It’s been a busy year at the School of Advanced Study with a range of activities contributing to the translingual strand’s four subprojects focusing on translingual minorities, modernities, networks and music. Researchers organised and contributed to  ‘Unsettling Communities: Minor, Minority and Small Literatures in Europe’ a two-day conference which brought together scholars from the UK and Europe to explore the comparative study of the content, form, status and reception of minor, minority and small literatures in Europe. The SAS team also worked with Birkbeck Department of Applied Linguistics and the AHRC-funded Translating Cultures programme on the workshop  ‘Language, Communities and Moving Borders: Theories and Methodologies’ which showcased research in modern languages and applied linguistics.  In the workshop researchers shared their latest findings and exchanged ideas on different disciplinary approaches to the problem of shifting borders and identities. 

Other highlights include ‘Be not afeard: Language, music and cultural memory in the operas of Thomas Adès’, which considered the influence of Luis Buñuel’s Mexican film El ángel exterminador on the works of contemporary composer Thomas Adès, and a poetry translation workshop and film screening of Africa is You, a documentary about the Somali-Dutch community in Birmingham, for the European Day of Languages, in collaboration with SOAS. Digital-related research projects have been launched with the UK Web Archive, the British Library and the Royal Opera House, exploring questions relating to cross-language audience and community engagement with archives and instances of cultural production.

The strand has also awarded small grants to film students from the Granada Centre for Visual Anthropology, University of Manchester, for projects exploring language communities in Miami, Mexico and Africa, now mostly completed. 

In September, SAS welcomed Francielle Carpenedo, who has started her PhD on community engagement via social media by the Brazilian food community in the UK. Three short-term fellows have been appointed for 2017-18. Georgia Wall (Warwick) will be based at the IMLR from 1 November to 31 January and will work on “Consuming Italy: Language, meaning and value in food-centred life narratives”. Anje Gjesdal (NHH Norwegian School of Economics) will follow from 1 February to 1 March, working on “Translingual practices in literary representations of exile and migration: the case of Abdellah Taia’s Une melancholie arabe” and finally Catherine Barbour (St Andrews), focusing on her topic “Language, gender and displacement: Contemporary translingual Iberian immigrant identities”, will join the IMLR from 1 May to 31 July.

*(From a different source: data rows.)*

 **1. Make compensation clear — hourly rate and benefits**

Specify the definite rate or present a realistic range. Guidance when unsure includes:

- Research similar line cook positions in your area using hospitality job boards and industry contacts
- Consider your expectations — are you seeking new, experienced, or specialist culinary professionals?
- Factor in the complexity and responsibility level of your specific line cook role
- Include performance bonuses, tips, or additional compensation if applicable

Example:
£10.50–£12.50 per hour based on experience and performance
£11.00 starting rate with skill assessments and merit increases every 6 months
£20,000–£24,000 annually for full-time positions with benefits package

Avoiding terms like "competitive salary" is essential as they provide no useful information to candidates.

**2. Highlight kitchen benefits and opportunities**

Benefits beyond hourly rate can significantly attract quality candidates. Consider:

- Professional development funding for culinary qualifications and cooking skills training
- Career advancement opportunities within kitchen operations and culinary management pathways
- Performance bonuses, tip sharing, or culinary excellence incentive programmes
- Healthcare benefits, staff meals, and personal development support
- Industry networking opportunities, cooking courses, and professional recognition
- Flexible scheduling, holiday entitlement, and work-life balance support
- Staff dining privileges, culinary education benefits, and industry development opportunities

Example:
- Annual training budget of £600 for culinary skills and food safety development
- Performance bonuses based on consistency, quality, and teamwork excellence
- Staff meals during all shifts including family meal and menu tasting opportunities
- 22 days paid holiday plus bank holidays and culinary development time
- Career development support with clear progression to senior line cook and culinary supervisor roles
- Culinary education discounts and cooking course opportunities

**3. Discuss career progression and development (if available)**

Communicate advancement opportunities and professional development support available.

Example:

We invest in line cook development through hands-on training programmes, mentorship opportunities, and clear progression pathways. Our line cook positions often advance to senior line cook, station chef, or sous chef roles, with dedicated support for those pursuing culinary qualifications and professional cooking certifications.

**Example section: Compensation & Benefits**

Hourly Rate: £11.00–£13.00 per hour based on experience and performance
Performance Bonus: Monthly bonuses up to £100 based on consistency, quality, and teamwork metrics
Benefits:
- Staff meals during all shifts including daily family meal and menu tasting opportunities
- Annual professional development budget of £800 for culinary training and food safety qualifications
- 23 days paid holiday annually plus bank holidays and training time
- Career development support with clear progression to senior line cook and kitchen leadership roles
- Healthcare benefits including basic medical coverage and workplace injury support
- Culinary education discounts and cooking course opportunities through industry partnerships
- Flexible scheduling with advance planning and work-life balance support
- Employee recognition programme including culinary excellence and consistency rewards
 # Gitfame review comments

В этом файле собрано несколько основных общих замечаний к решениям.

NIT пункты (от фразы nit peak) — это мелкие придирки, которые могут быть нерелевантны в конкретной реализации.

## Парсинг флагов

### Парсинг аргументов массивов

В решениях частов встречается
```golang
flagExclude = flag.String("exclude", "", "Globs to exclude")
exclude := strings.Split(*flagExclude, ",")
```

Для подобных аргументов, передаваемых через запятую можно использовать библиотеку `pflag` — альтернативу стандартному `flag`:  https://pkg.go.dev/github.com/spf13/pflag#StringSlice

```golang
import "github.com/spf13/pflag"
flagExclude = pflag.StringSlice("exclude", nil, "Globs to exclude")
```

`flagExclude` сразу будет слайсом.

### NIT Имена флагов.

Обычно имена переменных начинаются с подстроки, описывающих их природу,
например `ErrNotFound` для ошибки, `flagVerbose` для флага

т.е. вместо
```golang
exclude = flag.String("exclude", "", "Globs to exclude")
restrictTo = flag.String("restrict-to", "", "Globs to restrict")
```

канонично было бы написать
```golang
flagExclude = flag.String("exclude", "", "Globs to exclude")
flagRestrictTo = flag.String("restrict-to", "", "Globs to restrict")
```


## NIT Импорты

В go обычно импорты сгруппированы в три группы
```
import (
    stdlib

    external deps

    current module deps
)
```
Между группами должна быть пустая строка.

Researchers are developing plans for the coming year with partners in the UK, across Europe and further afield, including Argentina, Spain, Germany, Italy and Slovenia. We look forward to the exciting research and activities that 2018 holds in store!

In February the Strand and Consortium partner the Guildhall School of Music and Drama premiered a new opera The Tale of Januarie, the first to be written in Middle English, composed by Julian Philips with the libretto by Stephen Plaice. This work feeds into the translingual music strand, which is looking at contemporary works of opera employing multiple languages, ancient languages, indigenous languages and invented languages.

Catherine Davies, strand lead, presents the Open World Research Initiative to delegates at the Buenes Aires International Book Fair. Professor Davies is working with researchers at the Universities of the South (Argentina), Salamanca and Seville on the translingual modernities project, investigating modernity, literary and cultural translingualism in Argentina, resulting from mass immigration from Spain and Italy, and British settler migration.

The School hosted the OWRI Post-Doctoral Research Associates’ training day at Senate House, organised by Janice Carruthers, AHRC Leadership Fellow in Modern Languages.

Giles Foden (author of The Last King of Scotland) pictured with participants at the ‘Literary Translation Summer School’ in April in Buenos Aires, organised by strand partners the Argentine Association of Translators and Interpreters (AATI) and the British Centre for Literary Translation (BCLT), University of East Anglia. Participants worked with Foden to develop creative writing and literary translation techniques.

Writer and artist Ahmed Magare reads extracts from his book When Heroes Hide Behind Rope Curtains, exploring the subject of diasporic belonging, at the screening of Africa is You. The Somali-Dutch Community in Birmingham, UK for European Day of Languages, in collaboration with the School of Oriental and African Studies (SOAS).

Aisha Afrah, Mohammed Artan, Ahmed Magare and Linde Luijnenburg reflect on the relationship between language, community and identity after the screening of the documentary Africa is You. The Somali-Dutch Community in Birmingham, UK.

Still from Jan-Holger Hennies’ film Subversive Diversity, which captures the uses of indigenous languages used today in Mexico City. On the arrival of the Spanish in the sixteenth century, more than 200 languages were spoken in the area that now constitutes Mexico. Just 68 are still in use today, with some on the verge of extinction, while some are being revitalised by speakers who refuse to let them disappear.